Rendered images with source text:
▬▬▬

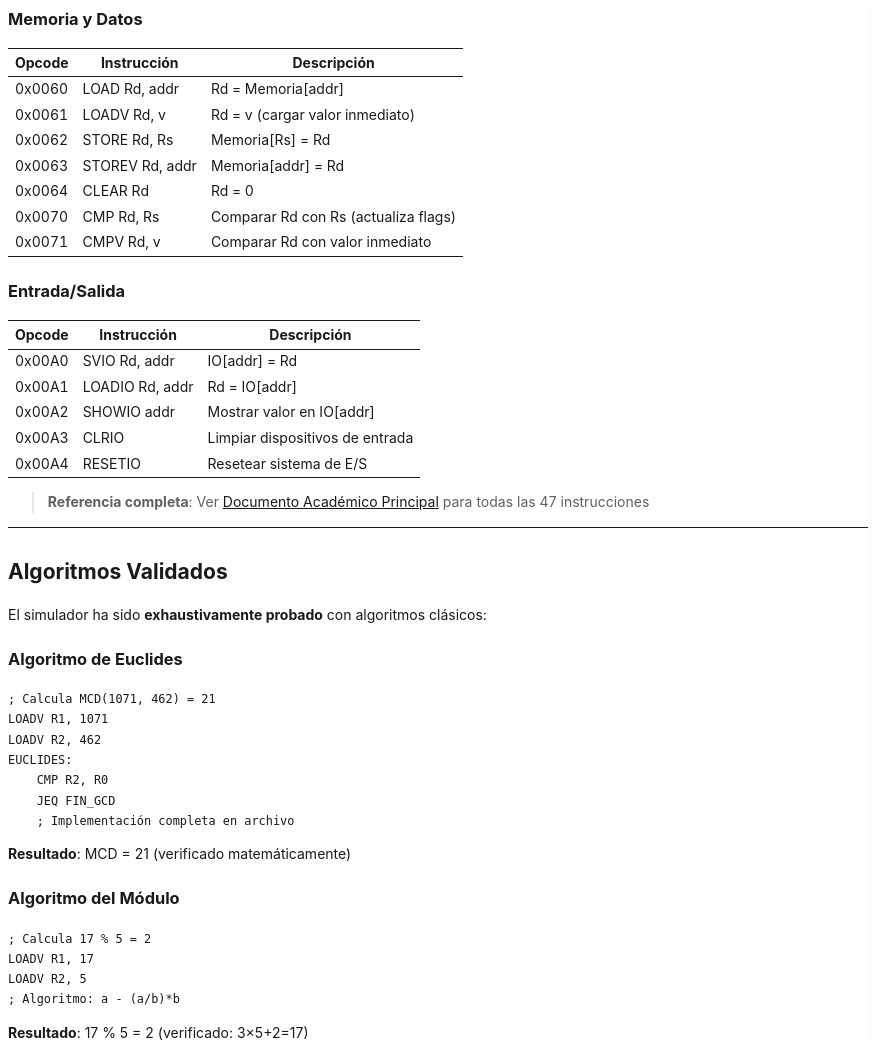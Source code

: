 ### Memoria y Datos

| Opcode | Instrucción | Descripción |
|--------|-------------|-------------|
| 0x0060 | LOAD Rd, addr | Rd = Memoria[addr] |
| 0x0061 | LOADV Rd, v | Rd = v (cargar valor inmediato) |
| 0x0062 | STORE Rd, Rs | Memoria[Rs] = Rd |
| 0x0063 | STOREV Rd, addr | Memoria[addr] = Rd |
| 0x0064 | CLEAR Rd | Rd = 0 |
| 0x0070 | CMP Rd, Rs | Comparar Rd con Rs (actualiza flags) |
| 0x0071 | CMPV Rd, v | Comparar Rd con valor inmediato |

### Entrada/Salida

| Opcode | Instrucción | Descripción |
|--------|-------------|-------------|
| 0x00A0 | SVIO Rd, addr | IO[addr] = Rd |
| 0x00A1 | LOADIO Rd, addr | Rd = IO[addr] |
| 0x00A2 | SHOWIO addr | Mostrar valor en IO[addr] |
| 0x00A3 | CLRIO | Limpiar dispositivos de entrada |
| 0x00A4 | RESETIO | Resetear sistema de E/S |

> **Referencia completa**: Ver [Documento Académico Principal](Documentacion/Tarea14_GrupoD_Hexacore_Atlas.md#6-especificaciones-técnicas) para todas las 47 instrucciones

---

## Algoritmos Validados

El simulador ha sido **exhaustivamente probado** con algoritmos clásicos:

### Algoritmo de Euclides
```assembly
; Calcula MCD(1071, 462) = 21
LOADV R1, 1071
LOADV R2, 462
EUCLIDES:
    CMP R2, R0
    JEQ FIN_GCD
    ; Implementación completa en archivo
```
**Resultado**: MCD = 21 (verificado matemáticamente)

### Algoritmo del Módulo  
```assembly
; Calcula 17 % 5 = 2
LOADV R1, 17
LOADV R2, 5
; Algoritmo: a - (a/b)*b
```
**Resultado**: 17 % 5 = 2 (verificado: 3×5+2=17)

▬▬▬

→ GOAL OF THE EXERCISE
Set down exactly, and only, the lines from the one containing "## Algoritmos Validados" to the final line of the data.

→ OUTPUT FOR THIS TASK
## Algoritmos Validados

El simulador ha sido **exhaustivamente probado** con algoritmos clásicos:

### Algoritmo de Euclides
```assembly
; Calcula MCD(1071, 462) = 21
LOADV R1, 1071
LOADV R2, 462
EUCLIDES:
    CMP R2, R0
    JEQ FIN_GCD
    ; Implementación completa en archivo
```
**Resultado**: MCD = 21 (verificado matemáticamente)

### Algoritmo del Módulo  
```assembly
; Calcula 17 % 5 = 2
LOADV R1, 17
LOADV R2, 5
; Algoritmo: a - (a/b)*b
```
**Resultado**: 17 % 5 = 2 (verificado: 3×5+2=17)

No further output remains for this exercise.